Free parking options in Christchurch's central city over winter could cost ratepayers up to $1.4 million.
But a business leader says providing two-hours free parking is needed to help the city centre's "fragile" retail sector.
The Christchurch City Council stopped charging for parking during the Covid-19 lockdown and has yet to reinstate fees, which has led to workers nabbing the parks before shoppers get a chance.
A report, being discussed at a council meeting on Thursday, highlights four options to consider for parking from June 1 to August 31, including reinstating full charges.
One option, favoured by council staff, includes free weekend parking at the council's Lichfield St and Art Gallery buildings and on the street and up to two hours' free between 5pm and 6am during the week. This would cost $405,000 in lost revenue.
Another option was to provide the first two hours' free in the two buildings and on-street, but with time limits enforced. This would cost about $1.4m.
The cost would be funded from rates.
A third option was to charge for on-street parking but offer the first two hours' free at the council's buildings and all privately-owned parking buildings, at a cost of $1.2m.
But council staff said this option was likely to breach the cartel provisions of the Commerce Act and would need approval from the Commerce Commission.
However, Central City Business Association chairwoman Annabel Turley said two hours' free parking across all central city parking buildings was the best option.
"That would be ideal because the city is really, really fragile, even before Covid.

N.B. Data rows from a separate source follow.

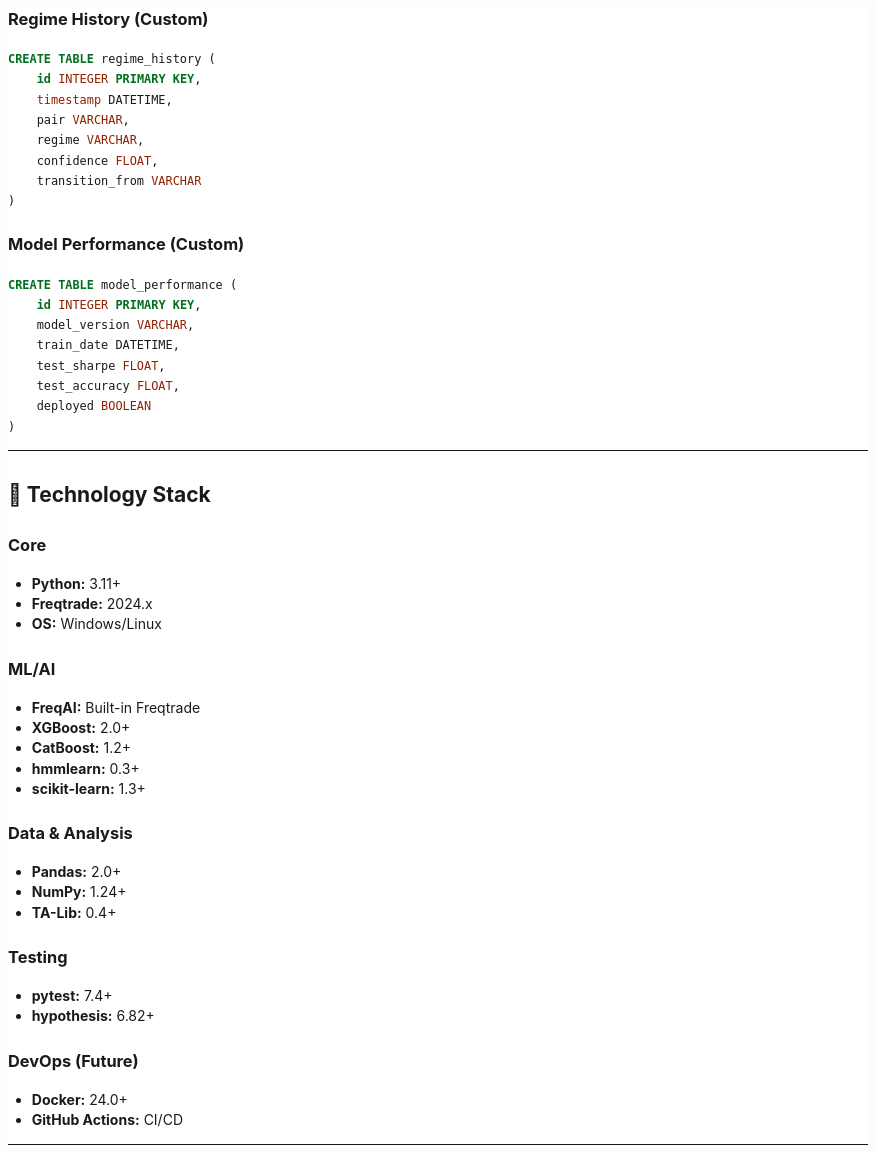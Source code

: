 ### Regime History (Custom)
```sql
CREATE TABLE regime_history (
    id INTEGER PRIMARY KEY,
    timestamp DATETIME,
    pair VARCHAR,
    regime VARCHAR,
    confidence FLOAT,
    transition_from VARCHAR
)
```

### Model Performance (Custom)
```sql
CREATE TABLE model_performance (
    id INTEGER PRIMARY KEY,
    model_version VARCHAR,
    train_date DATETIME,
    test_sharpe FLOAT,
    test_accuracy FLOAT,
    deployed BOOLEAN
)
```

---

## 🔧 Technology Stack

### Core
- **Python:** 3.11+
- **Freqtrade:** 2024.x
- **OS:** Windows/Linux

### ML/AI
- **FreqAI:** Built-in Freqtrade
- **XGBoost:** 2.0+
- **CatBoost:** 1.2+
- **hmmlearn:** 0.3+
- **scikit-learn:** 1.3+

### Data & Analysis
- **Pandas:** 2.0+
- **NumPy:** 1.24+
- **TA-Lib:** 0.4+

### Testing
- **pytest:** 7.4+
- **hypothesis:** 6.82+

### DevOps (Future)
- **Docker:** 24.0+
- **GitHub Actions:** CI/CD

---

We don't want it going backwards.
"It's really important we get immediate support, and we need support that works."
Free car parking worked, she said.
The off-peak option between 5pm and 6am only supported hospitality and entertainment, not the retail sector which was fragile, Turley said.
Businesses have invested in the central city based on the promise of a convention centre, metro sports facility and stadium, none of which were yet completed.
"We have held up our end of the deal on false promises that have not been delivered."
The council report said encouraging more people to return to the central city for leisure, especially during winter, could help alleviate the economic impact on businesses, but free parking came with a cost that must be carefully assessed against the anticipated benefits.
"It is perfectly possible that other council incentives and activities may be more effective in attracting people to the CBD and ultimately supporting the hospitality and retail sectors."